Modi afirmou que buscavam fortalecer o relacionamento com a Alemanha, o maior parceiro comercial da Índia na UE. Ele disse que as duas nações estão desenvolvendo novas iniciativas em áreas como energia, mineração de elementos de terras raras e ação climática.
O ministro alemão Merz afirmou que os dois países estão trabalhando ativamente em um pacto comercial bilateral para fortalecer seus laços estratégicos e econômicos. Ele enfatizou que a Índia tem um “tremendo potencial econômico” e está colaborando para aprofundar os laços de cooperação em política econômica e defesa.
O embaixador designado da Alemanha declarou: "A Índia é um parceiro desejado, um parceiro preferencial para a Alemanha". Ele observou que as negociações sobre um acordo de livre comércio devem ser concluídas para que se possa aproveitar plenamente o potencial dos laços econômicos entre a Índia e a UE.
Durante as negociações comerciais bilaterais, os dois países assinaram um acordo que facilita a contratação de indianos no setor de saúde da Alemanha.
A viagem de Merz à Índia antecede uma cúpula entre a UE e a Índia ainda este mês. Os líderes pretendem avançar com um pacto de livre comércio há muito pendente. Notavelmente, esta é a primeira viagem de Merz a um país asiático desde que assumiu o cargo no ano passado.

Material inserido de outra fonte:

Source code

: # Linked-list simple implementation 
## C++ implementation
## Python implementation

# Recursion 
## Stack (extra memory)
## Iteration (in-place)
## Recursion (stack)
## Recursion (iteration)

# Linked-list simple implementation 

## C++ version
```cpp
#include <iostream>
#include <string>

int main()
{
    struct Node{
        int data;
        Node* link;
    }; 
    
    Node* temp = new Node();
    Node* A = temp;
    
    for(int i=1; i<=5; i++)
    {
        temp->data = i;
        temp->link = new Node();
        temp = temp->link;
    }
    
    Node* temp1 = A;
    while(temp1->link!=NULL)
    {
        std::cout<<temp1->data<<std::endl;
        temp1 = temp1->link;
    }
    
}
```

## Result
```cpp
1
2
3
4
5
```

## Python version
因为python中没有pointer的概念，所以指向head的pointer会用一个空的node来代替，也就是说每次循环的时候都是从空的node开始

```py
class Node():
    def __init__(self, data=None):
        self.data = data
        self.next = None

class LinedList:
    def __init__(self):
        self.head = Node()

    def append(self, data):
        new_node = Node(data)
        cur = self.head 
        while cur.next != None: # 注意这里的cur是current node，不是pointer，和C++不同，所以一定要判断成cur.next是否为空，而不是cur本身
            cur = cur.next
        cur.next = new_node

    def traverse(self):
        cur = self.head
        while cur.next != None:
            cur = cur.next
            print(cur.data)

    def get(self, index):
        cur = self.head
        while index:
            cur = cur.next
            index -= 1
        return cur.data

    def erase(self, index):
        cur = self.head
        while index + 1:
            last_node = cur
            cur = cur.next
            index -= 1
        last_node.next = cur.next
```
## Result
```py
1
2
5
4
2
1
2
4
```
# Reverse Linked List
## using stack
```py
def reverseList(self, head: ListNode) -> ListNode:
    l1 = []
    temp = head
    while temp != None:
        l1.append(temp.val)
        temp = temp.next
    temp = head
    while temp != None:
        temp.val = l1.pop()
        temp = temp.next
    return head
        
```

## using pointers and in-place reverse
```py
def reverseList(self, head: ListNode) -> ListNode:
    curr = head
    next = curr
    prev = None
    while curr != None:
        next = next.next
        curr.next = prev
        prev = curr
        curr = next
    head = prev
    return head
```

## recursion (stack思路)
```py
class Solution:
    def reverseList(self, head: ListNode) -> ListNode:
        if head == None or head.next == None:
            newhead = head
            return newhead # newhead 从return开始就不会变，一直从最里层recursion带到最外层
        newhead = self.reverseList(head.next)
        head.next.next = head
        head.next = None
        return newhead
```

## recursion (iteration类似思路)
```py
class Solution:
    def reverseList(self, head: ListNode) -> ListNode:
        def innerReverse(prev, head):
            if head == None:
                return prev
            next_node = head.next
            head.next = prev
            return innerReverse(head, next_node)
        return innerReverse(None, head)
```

A Índia tem trabalhado para cultivar relações positivas com outros países a fim de estabilizar sua economia.
Em 12 de janeiro, Sergio Gor, embaixador designado dos EUA em Nova Delhi, afirmou que os dois países estão trabalhando ativamente em um pacto comercial bilateral para fortalecer seus laços estratégicos e econômicos.
A relação econômica entre a Índia e os EUA se enfraqueceu depois que a Índia se tornou o segundo maior consumidor de petróleo bruto russo, atrás apenas da China, desde a invasão em larga escala da Ucrânia pela Rússia em fevereiro de 2022. Essa ação irritou o governo Trump, que acusou as compras de alimentar a máquina de guerra de Moscou.
Em agosto do ano anterior, o presidente dent Trump emitiu uma ordem executiva impondo uma taxa adicional de 25% sobre a Índia em suas compras de petróleo russo, elevando o total de tarifas cobradas pelos EUA para 50%.
“Amigos de verdade podem discordar, mas sempre resolvem suas diferenças no final”, disse Gor em um discurso no seu primeiro dia de trabalho na Embaixada dos EUA. “Lembrem-se, a Índia é a maior nação do mundo, então não é uma tarefa fácil chegar a um acordo, mas estamos determinados a conseguir.”
Gor, que também é o enviado especial dos EUA para o Sul e Centro da Ásia, anunciou que a Índia será formalmente convidada no próximo mês a participar de uma iniciativa estratégica liderada pelos EUA chamada Pax Silica, como parte de uma parceria mais ampla.
No ano passado, o Cryptopolitan noticiou que Xu Feihong, embaixador de Pequim na Índia, afirmou que, numa tentativa de equilibrar a relação comercial, Pequim planejava comprar mais produtos indianos adequados ao mercado chinês.
O anúncio coincidiu com a preparação do governo dos EUA para impor tarifas recíprocas a nações de todo o mundo, com foco na China e na Índia devido ao que Trump considera "práticas comerciais desleais"
Xu Feihong afirmou que o governo chinês estava disposto a trabalhar com o lado indiano para fortalecer a cooperação prática no comércio.
No setor de turismo, o governo indiano permitiu que turistas chineses obtivessem vistos de turista após anos de restrições. A China continua sendo o segundo maior parceiro econômico da Índia, depois dos Estados Unidos, e fornece peças essenciais para o setor industrial do país.
Em julho do ano passado, Modi se reuniu com o presidente dent Inácio Lula da Silva no Brasil para impulsionar o comércio entre os dois países. Os dois líderes concordaram, durante uma ligação telefônica em agosto, em ampliar o acordo comercial da Índia com o Mercosul, o bloco comercial sul-americano que inclui o Brasil.